2016年12月16日 (金)

少数民族のルーツを求めて、“少数民族街道”を往く(中国雲南省・ベトナム)

先日、「雲南・北部ベトナム少数民族街道 10日間」の添乗より帰国致しました。
このツアーでは中国・雲南省とベトナム北部サパの両国にまたがる少数民族の村々や彼らの日常生活には欠かせない市場を訪ねました。藍に染まった水が流れるベトナム・黒モン族の村や中国・ハニ族が作り上げた絶景で話題の元陽の棚田など、のどかな田園地帯を楽しみながらのんびり散策をしました。

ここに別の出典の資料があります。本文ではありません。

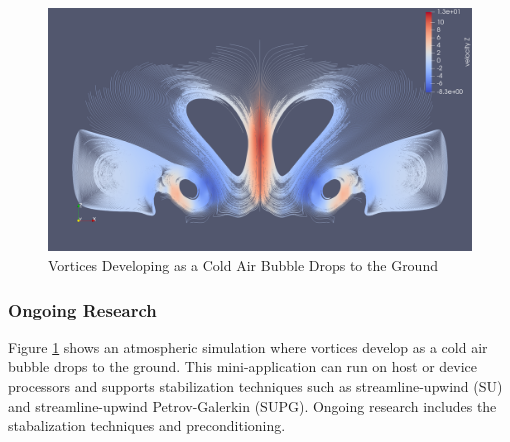 \begin{figure}[ht!]
\includegraphics[width=.99\linewidth]{../img/Vortices}
\caption{Vortices Developing as a Cold Air Bubble Drops to the Ground}
\label{fig:vortices}
\end{figure}

\subsubsection{Ongoing Research}

Figure \ref{fig:vortices} shows an atmospheric simulation where vortices develop as a cold air bubble drops to the ground.
This mini-application can run on host or device processors and supports stabilization techniques such as streamline-upwind (SU) and streamline-upwind Petrov-Galerkin (SUPG).
Ongoing research includes the stabalization techniques and preconditioning.
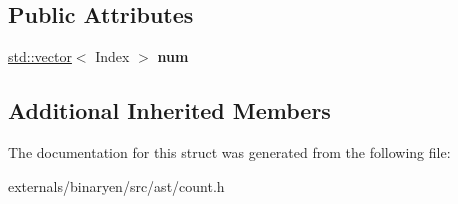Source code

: \subsection*{Public Attributes}
\begin{DoxyCompactItemize}
\item 
\mbox{\label{structwasm_1_1_get_local_counter_a31d4c12360e8a91da7366a15a4d9f429}} 
\mbox{\hyperlink{classstd_1_1vector}{std\+::vector}}$<$ Index $>$ {\bfseries num}
\end{DoxyCompactItemize}
\subsection*{Additional Inherited Members}


The documentation for this struct was generated from the following file\+:\begin{DoxyCompactItemize}
\item 
externals/binaryen/src/ast/count.\+h\end{DoxyCompactItemize}
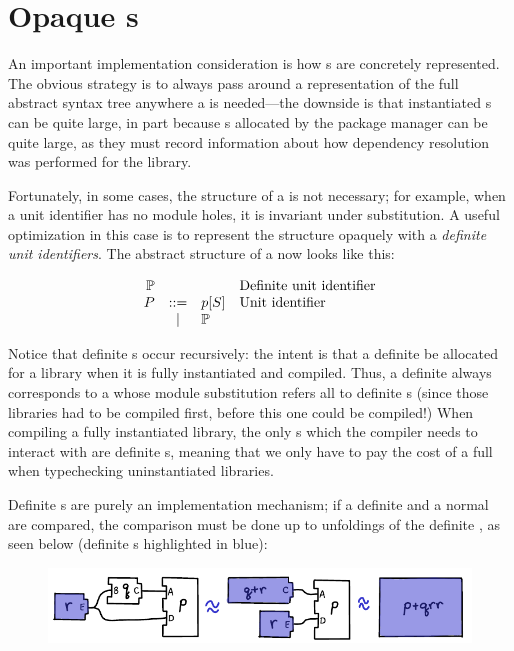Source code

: \section{Opaque \uid{}s}

An important implementation consideration is how \uid{}s are
concretely represented.  The obvious strategy is to always pass
around a representation of the full abstract syntax tree anywhere
a \uid{} is needed---the downside is that instantiated \uid{}s
can be quite large, in part because \cid{}s allocated by the
package manager can be quite large, as they must record information
about how dependency resolution was performed for the library.

Fortunately, in some cases, the structure of a \uid{} is not necessary;
for example, when a unit identifier has no module holes, it is
invariant under substitution.  A useful optimization in this case
is to represent the structure opaquely with a \emph{definite unit
identifiers}.  The abstract structure of a \uid{} now looks like this:

\[
\begin{array}{rcll}
  \mathbb{P} &&& \text{Definite \uid{}} \\
  \UP &::=& \icid{\Up}{S} & \text{\Uid} \\
      & | & \mathbb{P} \\
\end{array}
\]

\noindent
Notice that definite \uid{}s occur recursively: the intent is that a
definite \uid{} be allocated for a library when it is fully instantiated
and compiled.  Thus, a definite \uid{} always corresponds to a \uid{}
whose module substitution refers all to definite \uid{}s (since those
libraries had to be compiled first, before this one could be compiled!)
When compiling a fully instantiated library, the only \uid{}s which the
compiler needs to interact with are definite \uid{}s, meaning that we
only have to pay the cost of a full \uid{} when typechecking uninstantiated
libraries.

Definite \uid{}s are purely an implementation mechanism; if a definite
\uid{} and a normal \uid{} are compared, the comparison must be done
up to unfoldings of the definite \uid{}, as seen below (definite \uid{}s
highlighted in blue):

\begin{figure}[H]
\center\includegraphics{figures/unit-identifier-improvement.pdf}
\end{figure}

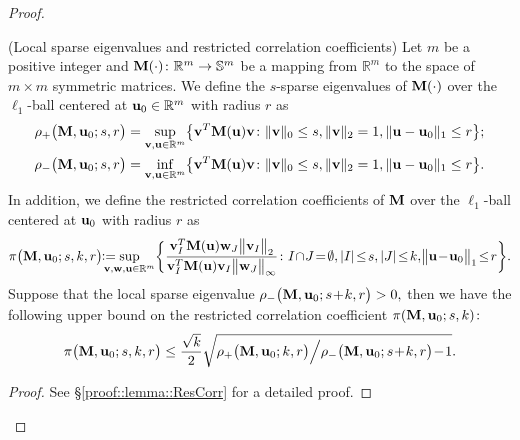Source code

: \documentclass[twoside,11pt]{article}
\newcommand{\defeq}{\vcentcolon=}
\newcommand*{\BR}{\mathbb{R}}
\begin{document}
\begin{proof}
\begin{lemma}\label{lemma::ResCorr}(Local sparse eigenvalues and restricted correlation coefficients)
Let $m$ be a positive integer and  $\Mb(\cdot)\colon \BR^{m} \rightarrow \mathbb{S}^{m}$ be a mapping from $\BR^{m}$ to the space of $m\times m$  symmetric matrices.  We define the $s$-sparse eigenvalues  of $\mathbf{M}(\cdot)$ over the $\ell_1$-ball centered at $\ub_0\in \BR^m$ with radius $r$ as
\begin{align*}
\rho_{+}\bigl(\Mb,\ub_0;s, r \bigr) &=\sup\limits_{\vb,  \ub\in \BR^m} \bigl\{\vb^T \Mb( \ub)\vb \colon \| \vb\|_ 0 \leq s, \|\vb \|_2 = 1,  \|  \ub - \ub_0 \|_1\leq r  \bigr\};\\
\rho_{-}\bigl(\Mb,\ub_0;s,r \bigr)& = \inf\limits_{\vb,\ub\in \BR^m}\bigl\{\vb^T \Mb( \ub)\vb\colon \| \vb\|_ 0 \leq s, \|\vb \|_2 = 1,  \| \ub - \ub_0 \|_1\leq r  \bigr\}.
\end{align*}
In addition,  we define the restricted correlation coefficients of $\mathbf{M}$ over  the $\ell_1$-ball centered at $\mathbf{u}_0$ with radius $r$ as 
\begin{align*}
\pi\bigl(\Mb , \ub_0; s,k,r\bigr )\! \!\defeq\!\!\!\!\! \!\!\sup_{\vb, \wb,\ub\in \BR^m}\biggl\{ \frac{\vb _{I}^T \Mb(\ub)\wb_{J} \big\|\vb_I\big\|_2}{\vb_{I} ^T \Mb(\ub) \vb_{I}\big\|\wb_{J}\big\|_{\infty}}\colon I \!\cap\! J \!=\! \emptyset , |I|\! \leq\! s ,|J|\!\leq\! k,\! \bigl\| \ub \!-\! \ub_0\bigr\|_1 \!\leq\! r\biggr\}.
\end{align*}
Suppose that the local sparse eigenvalue $\rho_{-}\bigl ( \mathbf{M}, \mathbf{u}_0; s\!+\!k,r\bigr) >0,$ then we have  the following upper  bound on the restricted correlation coefficient $\pi(\mathbf{M} , \mathbf{u}_0; s,k ) \colon$
\begin{align*}%
\pi\bigl(\Mb , \ub_0; s,k,r\bigr) \leq \frac{\sqrt{k}}{2} \sqrt{ \rho_{+}\bigl(\Mb , \ub_0;k, r\bigr)\Big /  \rho_{- }\bigl(\Mb , \ub_0;s\!+\!k, r\bigr)\! -\!1 }.
\end{align*}
\end{lemma}
\begin{proof} 
See \S \ref{proof::lemma::ResCorr} for a detailed proof.
\end{proof}


\end{proof}
\end{document}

中国とベトナムには、両国それぞれ約54もの少数民族が生活しています。各々の民族ごとに独自の文化や習慣があり、その多種多様な生き様に触れることができました。
しかし、雲南省の少数民族・ベトナムの少数民族と住んでいる地域、つまり国籍も今では異なりますが、ルーツがまったく同じ民族もいます。例えば、ベトナム北部に住む「赤ザオ族」。非常に商売気質の強い彼らは赤い頭巾がポイントです。ふくらみがある頭巾が正装ですが、簡易頭巾も今では主流です。

赤ザオ族

一方、中国・雲南省の金平郊外の太陽寨に住む「紅頭ヤオ族」。名前からしてあれ?と気づかれた方もいらっしゃるかと思いますが、この2つの民族は実は同じ民族なのです。彼らはまるでサンタクロースのような赤いとんがり帽子(頭巾)を被っています。また、両民族とも結婚すると眉毛を剃るという習慣があります。その他にも、お食事の味付けは中華風、主産業は農耕生活というように民族や住む場所は違えど、両国に“国境”はないようでした。

紅頭ヤオ族

彼らとの交流もまた少数民族ツアーならではの楽しみです。ベトナムの赤ザオ族がたくさん住む、ターフィン村を訪れると、バスが停まるなり、赤ザオ族たちがお出迎え。その様子に驚きましたが、村の散策中もずっと隣で話しかけてきて(フランス植民地時代からの観光地のため、英語もある程度ペラペラです)、まるで赤ザオ族の人たちとお散歩しているような気分になりました。

また、出会う人、出会う人、彼らが身に纏う民族衣装の刺繍には終始、魅了され続けました。もちろん、民族によってその刺繍の施し方、模様、色使いは異なるので、伝統的な刺繍や染め物の技術とデザインは、母から娘へ受け継がれるそうです。
民族衣装を着ているとかさばるため生活しにくいという理由から、村の行事や冠婚葬祭の時にしか着用しない人も増えてきていることも事実です。しかし、娘の嫁入り道具としての花嫁衣裳の刺繍を縫うという伝統は今も受け継がれています。
道端で、あるいは野菜を市場で売りながらその片手間に、一針ずつ想いを込めながら、針をすすめるその姿に心を打たれました。